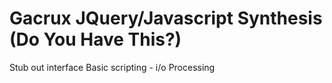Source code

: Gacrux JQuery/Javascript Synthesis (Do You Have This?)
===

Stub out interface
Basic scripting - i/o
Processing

§

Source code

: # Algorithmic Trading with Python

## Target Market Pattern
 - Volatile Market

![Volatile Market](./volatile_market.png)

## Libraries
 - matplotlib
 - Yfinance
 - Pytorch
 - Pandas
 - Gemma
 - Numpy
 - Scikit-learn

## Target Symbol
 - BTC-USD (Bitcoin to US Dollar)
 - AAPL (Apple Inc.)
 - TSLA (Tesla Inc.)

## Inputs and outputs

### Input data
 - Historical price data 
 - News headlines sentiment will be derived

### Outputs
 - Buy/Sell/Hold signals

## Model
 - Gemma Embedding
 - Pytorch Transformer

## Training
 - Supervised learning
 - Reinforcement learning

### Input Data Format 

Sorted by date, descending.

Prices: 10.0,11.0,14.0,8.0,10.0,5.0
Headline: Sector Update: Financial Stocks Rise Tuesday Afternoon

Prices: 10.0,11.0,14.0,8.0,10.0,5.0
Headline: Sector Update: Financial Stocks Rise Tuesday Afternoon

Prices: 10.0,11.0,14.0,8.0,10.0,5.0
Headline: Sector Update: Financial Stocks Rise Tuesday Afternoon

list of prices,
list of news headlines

§

▶ PROBLEM TO SOLVE
Within the data, count the lines that hold the word "headlines". Answer with the figure and nothing more.

▶ RESULT FOR THIS EXERCISE
2